Nitin Gadkari to get second term as party president
Gujarat Chief Minister Narendra Modi's stamp was visible all over the meeting of the Bharatiya Janata Party's national executive, which began here on Thursday.
Though Mr. Modi arrived nearly seven hours after the two-day session started, it was he who dictated the agenda for the meeting and set the stage for Nitin Gadkari's re-nomination as party president.
With Mr. Modi's return to the centre stage, it will be watched with keen interest on how the party goes about the mission of enhancing its vote base by 10 per cent and broadening the National Democratic Alliance.
Mr. Gadkari has paid a high price to buy peace with Mr. Modi. After all efforts to mollify the Chief Minister failed, Mr. Gadkari, late on Wednesday night, dismissed Mr. Modi's arch-rival Sanjay Joshi from the national executive.
Mr. Modi, who was on a visit to Udaipur, chose to announce his decision to attend the meeting only after the electronic media flashed the news about Mr. Joshi and Mr. Gadkari himself confirmed it.
Mr. Modi has been at loggerheads with Mr. Gadkari after the latter took Mr.
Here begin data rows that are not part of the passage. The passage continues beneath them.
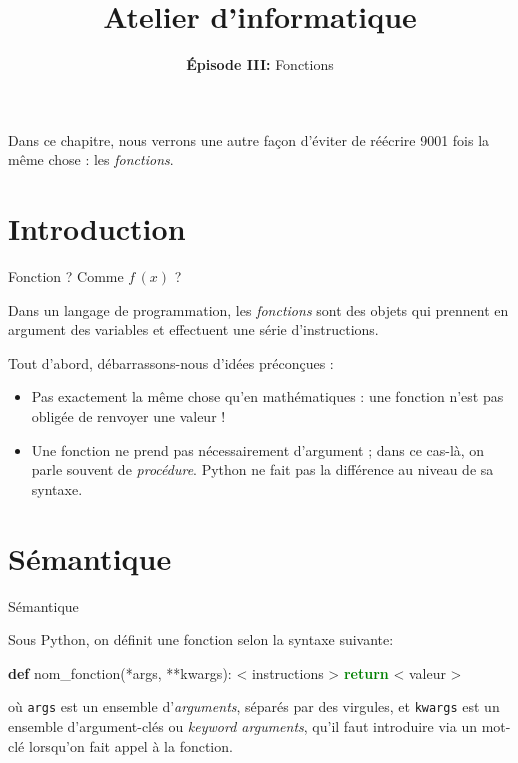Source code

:\documentclass[10pt]{beamer}
\title{Atelier d'informatique}
\subtitle{\textbf{Épisode III:} Fonctions}
\begin{document}
\begin{frame}
\titlepage
\pause

Dans ce chapitre, nous verrons une autre façon d'éviter de réécrire 9001 fois la même chose : les \textit{fonctions}.
\end{frame}

\frame{\tableofcontents}

\section{Introduction}

\begin{frame}{Fonction ? Comme $f\,(x)$ ?}

Dans un langage de programmation, les \textit{fonctions} sont des objets qui prennent en argument des variables et effectuent une série d'instructions.
\pause
\vspace{1em}

Tout d'abord, débarrassons-nous d'idées préconçues :
\pause

\begin{itemize}[<+->]
\item Pas exactement la même chose qu'en mathématiques : une fonction n'est pas obligée de renvoyer une valeur !
\item Une fonction ne prend pas nécessairement d'argument ; dans ce cas-là, on parle souvent de \textit{procédure}. Python ne fait pas la différence au niveau de sa syntaxe.
\end{itemize}

\end{frame}

\section{Sémantique}

\begin{frame}[fragile]{Sémantique}

Sous Python, on définit une fonction selon la syntaxe suivante:\pause
\begin{semiverbatim}\textbf{def} nom_fonction(*args, **kwargs):
    < instructions >
    \textcolor{green}{\textbf{return}} < valeur >\end{semiverbatim}
\pause
où \verb|args| est un ensemble d'\textit{arguments}, séparés par des virgules, et \verb|kwargs| est un ensemble d'argument-clés ou \textit{keyword arguments}, qu'il faut introduire via un mot-clé lorsqu'on fait appel à la fonction.
\end{frame}
\end{document}
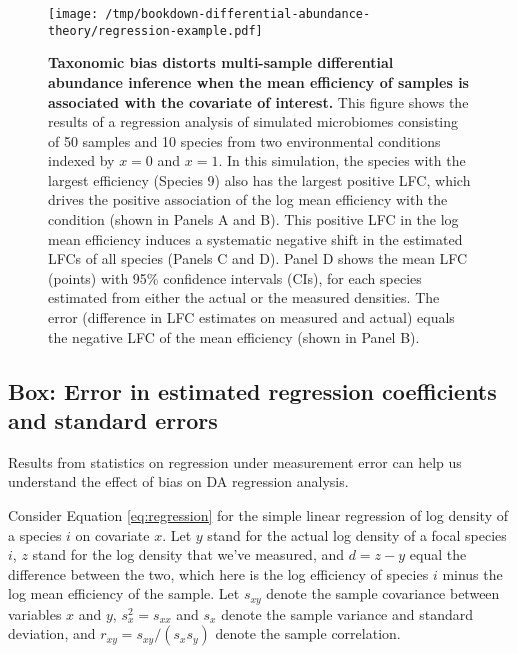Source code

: \documentclass[
]{article}
\theoremstyle{definition}
\theoremstyle{definition}
\theoremstyle{definition}
\theoremstyle{definition}
\theoremstyle{remark}
\begin{document}
\begin{figure}
\centering
\texttt{[image: /tmp/bookdown-differential-abundance-theory/regression-example.pdf]}
\caption{\label{fig:regression-example}\textbf{Taxonomic bias distorts multi-sample differential abundance inference when the mean efficiency of samples is associated with the covariate of interest.} This figure shows the results of a regression analysis of simulated microbiomes consisting of 50 samples and 10 species from two environmental conditions indexed by \(x=0\) and \(x=1\). In this simulation, the species with the largest efficiency (Species 9) also has the largest positive LFC, which drives the positive association of the log mean efficiency with the condition (shown in Panels A and B). This positive LFC in the log mean efficiency induces a systematic negative shift in the estimated LFCs of all species (Panels C and D). Panel D shows the mean LFC (points) with 95\% confidence intervals (CIs), for each species estimated from either the actual or the measured densities. The error (difference in LFC estimates on measured and actual) equals the negative LFC of the mean efficiency (shown in Panel B).}
\end{figure}



\hypertarget{regression-error}{%
\subsection{Box: Error in estimated regression coefficients and standard errors}\label{regression-error}}

Results from statistics on regression under measurement error can help us understand the effect of bias on DA regression analysis.

Consider Equation \eqref{eq:regression} for the simple linear regression of log density of a species \(i\) on covariate \(x\).
Let \(y\) stand for the actual log density of a focal species \(i\), \(z\) stand for the log density that we've measured, and \(d = z - y\) equal the difference between the two, which here is the log efficiency of species \(i\) minus the log mean efficiency of the sample.
Let \(s_{xy}\) denote the sample covariance between variables \(x\) and \(y\), \(s^{2}_{x} = s_{xx}\) and \(s_{x}\) denote the sample variance and standard deviation, and \(r_{xy} = s_{xy}/(s_{x}s_{y})\) denote the sample correlation.
\end{document}
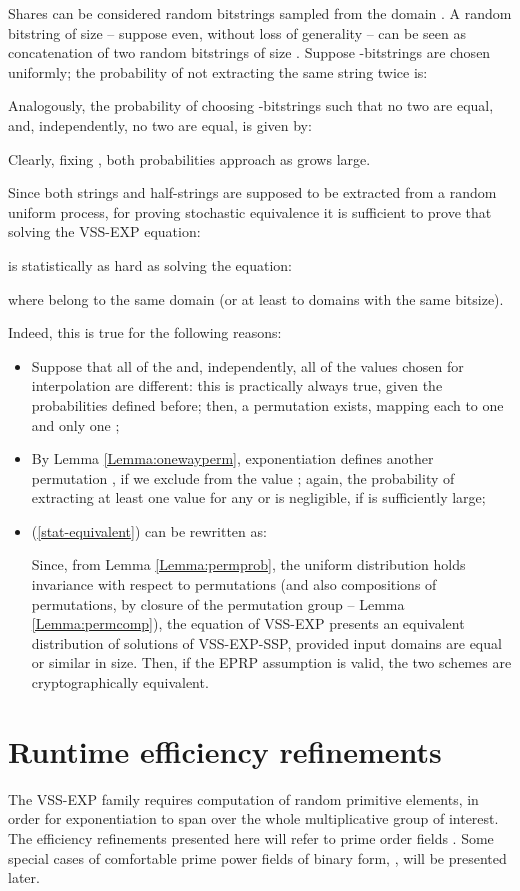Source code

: \documentclass[10pt,journal,cspaper,compsoc]{IEEEtran}
\begin{document}
\begin{IEEEproof}
Shares can be considered random bitstrings sampled from the domain . A random bitstring of size  -- suppose  even, without loss of generality -- can be seen as concatenation of two random bitstrings of size .
Suppose  -bitstrings are chosen uniformly; the probability of not extracting the same string twice is:

Analogously, the probability of choosing  -bitstrings  such that no two  are equal, and, independently, no two  are equal, is given by:

Clearly, fixing , both probabilities approach  as  grows large.

Since both strings and half-strings are supposed to be extracted from a random uniform process, for proving stochastic equivalence it is sufficient to prove that solving the VSS-EXP equation:

is statistically as hard as solving the equation:

where  belong to the same domain  (or at least to domains with the same bitsize).

Indeed, this is true for the following reasons:

\begin{itemize}
\item Suppose that all of the  and, independently, all of the  values chosen for interpolation are different: this is practically always true, given the probabilities defined before; then, a permutation  exists, mapping each  to one and only one ;
\item By Lemma \ref{Lemma:onewayperm}, exponentiation  defines another permutation , if we exclude from  the value ; again, the probability of extracting at least one  value for any  or  is negligible, if  is sufficiently large;
\item (\ref{stat-equivalent}) can be rewritten as:

Since, from Lemma \ref{Lemma:permprob}, the uniform distribution holds invariance with respect to permutations (and also compositions of permutations, by closure of the permutation group -- Lemma \ref{Lemma:permcomp}), the equation of VSS-EXP presents an equivalent distribution of solutions of VSS-EXP-SSP, provided input domains are equal or similar in size. Then, if the EPRP assumption is valid, the two schemes are cryptographically equivalent.
\end{itemize}
\end{IEEEproof}

\section{Runtime efficiency refinements}
\label{runtime-efficiency-section}
The VSS-EXP family requires computation of random primitive elements, in order for exponentiation to span over the whole multiplicative group of interest. The efficiency refinements presented here will refer to prime order fields . Some special cases of comfortable prime power fields of binary form, , will be presented later.
\end{document}
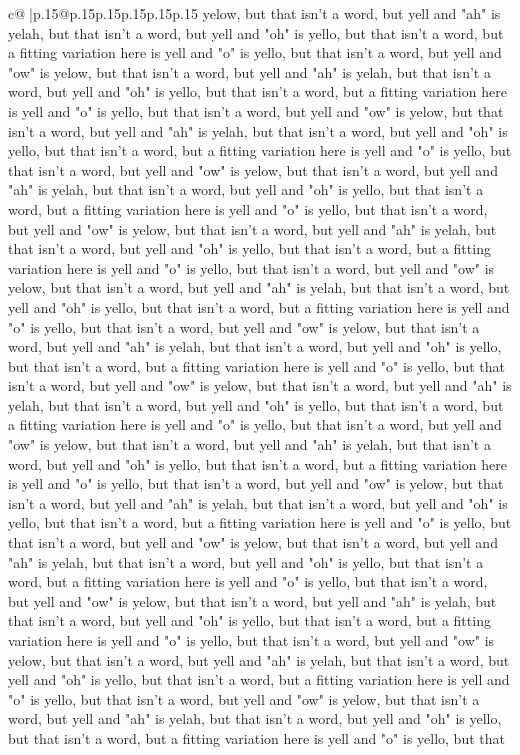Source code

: \documentclass{article}
\begin{document}
{\begin{supertabular}{c@{$\;$}|p{.15\linewidth}@{}p{.15\linewidth}p{.15\linewidth}p{.15\linewidth}p{.15\linewidth}p{.15\linewidth}}
{{{yelow, but that isn't a word, but yell and "ah" is yelah, but that isn't a word, but yell and "oh" is yello, but that isn't a word, but a fitting variation here is yell and "o" is yello, but that isn't a word, but yell and "ow" is yelow, but that isn't a word, but yell and "ah" is yelah, but that isn't a word, but yell and "oh" is yello, but that isn't a word, but a fitting variation here is yell and "o" is yello, but that isn't a word, but yell and "ow" is yelow, but that isn't a word, but yell and "ah" is yelah, but that isn't a word, but yell and "oh" is yello, but that isn't a word, but a fitting variation here is yell and "o" is yello, but that isn't a word, but yell and "ow" is yelow, but that isn't a word, but yell and "ah" is yelah, but that isn't a word, but yell and "oh" is yello, but that isn't a word, but a fitting variation here is yell and "o" is yello, but that isn't a word, but yell and "ow" is yelow, but that isn't a word, but yell and "ah" is yelah, but that isn't a word, but yell and "oh" is yello, but that isn't a word, but a fitting variation here is yell and "o" is yello, but that isn't a word, but yell and "ow" is yelow, but that isn't a word, but yell and "ah" is yelah, but that isn't a word, but yell and "oh" is yello, but that isn't a word, but a fitting variation here is yell and "o" is yello, but that isn't a word, but yell and "ow" is yelow, but that isn't a word, but yell and "ah" is yelah, but that isn't a word, but yell and "oh" is yello, but that isn't a word, but a fitting variation here is yell and "o" is yello, but that isn't a word, but yell and "ow" is yelow, but that isn't a word, but yell and "ah" is yelah, but that isn't a word, but yell and "oh" is yello, but that isn't a word, but a fitting variation here is yell and "o" is yello, but that isn't a word, but yell and "ow" is yelow, but that isn't a word, but yell and "ah" is yelah, but that isn't a word, but yell and "oh" is yello, but that isn't a word, but a fitting variation here is yell and "o" is yello, but that isn't a word, but yell and "ow" is yelow, but that isn't a word, but yell and "ah" is yelah, but that isn't a word, but yell and "oh" is yello, but that isn't a word, but a fitting variation here is yell and "o" is yello, but that isn't a word, but yell and "ow" is yelow, but that isn't a word, but yell and "ah" is yelah, but that isn't a word, but yell and "oh" is yello, but that isn't a word, but a fitting variation here is yell and "o" is yello, but that isn't a word, but yell and "ow" is yelow, but that isn't a word, but yell and "ah" is yelah, but that isn't a word, but yell and "oh" is yello, but that isn't a word, but a fitting variation here is yell and "o" is yello, but that isn't a word, but yell and "ow" is yelow, but that isn't a word, but yell and "ah" is yelah, but that isn't a word, but yell and "oh" is yello, but that isn't a word, but a fitting variation here is yell and "o" is yello, but that isn't a word, but yell and "ow" is yelow, but that isn't a word, but yell and "ah" is yelah, but that isn't a word, but yell and "oh" is yello, but that isn't a word, but a fitting variation here is yell and "o" is yello, but that }}}
\end{supertabular}}
\end{document}
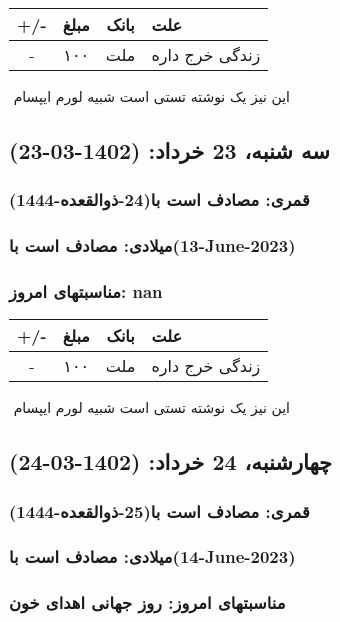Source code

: \documentclass{article}
\newcommand{\rnote}[1]{\marginpar{\textcolor{color}{\StrSubstitute{\##1}{ }{\_}}}}
\newcommand{\myRow}[4]{
    #1 & #2 & #3 & #4 \\ \hline
}
\begin{document}
\begin{tabular}{ | c | c | c | p{5cm} |}
    \hline
    \myRow{ +/- }{مبلغ}{بانک}{علت}
    \myRow{-}{۱۰۰}{ملت}{زندگی خرج داره}
\end{tabular}
\newline
\newline

‌
\rnote{تست}
این نیز یک نوشته تستی است شبیه لورم ایپسام




\newpage
{}
\textcolor{color}{
\section{ سه شنبه، 23 خرداد: (1402-03-23) }
\subsubsection*{قمری: مصادف است با(24-ذوالقعده-1444)} 
\subsubsection*{میلادی: مصادف است با(13-June-2023)}
\subsubsection*{مناسبتهای امروز: nan}
}


\begin{tabular}{ | c | c | c | p{5cm} |}
    \hline
    \myRow{ +/- }{مبلغ}{بانک}{علت}
    \myRow{-}{۱۰۰}{ملت}{زندگی خرج داره}
\end{tabular}
\newline
\newline

‌
\rnote{تست}
این نیز یک نوشته تستی است شبیه لورم ایپسام




\newpage
{}
\textcolor{color}{
\section{ چهارشنبه، 24 خرداد: (1402-03-24) }
\subsubsection*{قمری: مصادف است با(25-ذوالقعده-1444)} 
\subsubsection*{میلادی: مصادف است با(14-June-2023)}
\subsubsection*{مناسبتهای امروز: روز جهانی اهدای خون}
}
\end{document}
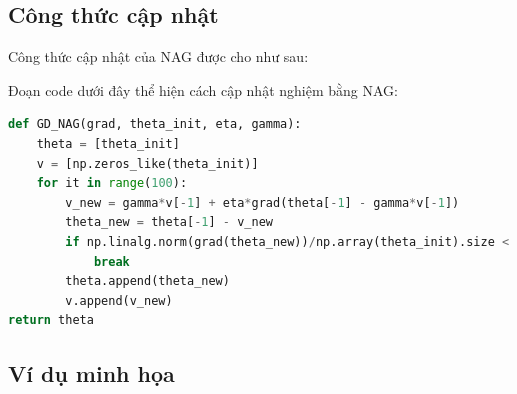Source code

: \subsection{Công thức cập nhật}

Công thức cập nhật của NAG được cho như sau:





Đoạn code dưới đây thể hiện cách cập nhật nghiệm bằng NAG:
\begin{lstlisting}[language=Python]
def GD_NAG(grad, theta_init, eta, gamma):
    theta = [theta_init]
    v = [np.zeros_like(theta_init)]
    for it in range(100):
        v_new = gamma*v[-1] + eta*grad(theta[-1] - gamma*v[-1])
        theta_new = theta[-1] - v_new
        if np.linalg.norm(grad(theta_new))/np.array(theta_init).size < 1e-3:
            break
        theta.append(theta_new)
        v.append(v_new)
return theta
\end{lstlisting}

\subsection{Ví dụ minh họa }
Joshi back into the party after six years and tasked him with working out the strategy for the Uttar Pradesh Assembly elections.
It is not immediately clear what forced Mr. Gadkari's hand. There have been suggestions at the meeting that the party's Gujarat unit sent out a strong signal to the central leadership that with the Assembly elections due by year-end, it could ill afford a conflict.
At the beginning of the meeting, Mr. Gadkari told journalists: “Modi will attend. He will work shoulder to shoulder with me. There was a conflict, [and it] has been sorted out. Sanjay Joshi quit, saying he doesn't want to be the source of any controversy.” It was “a large-hearted gesture.”
One of the main items on the agenda is to make a recommendation to the national council for an amendment to the party constitution to give Mr. Gadkari a second term. In effect, it means Mr. Gadkari will lead the party in the 2014 general election.
Reflecting the party's concern at factionalism in different States and the virtual revolt by some regional leaders, Mr. Gadkari, in his inaugural speech, talked repeatedly of the need for unity and discipline. His message to the rank and file was that while the mood of people was decisively anti-Congress, the BJP could benefit only if it got its house in order. “If we rise to their expectations, they will surely give us a mandate to form the next government and an opportunity to serve the nation.”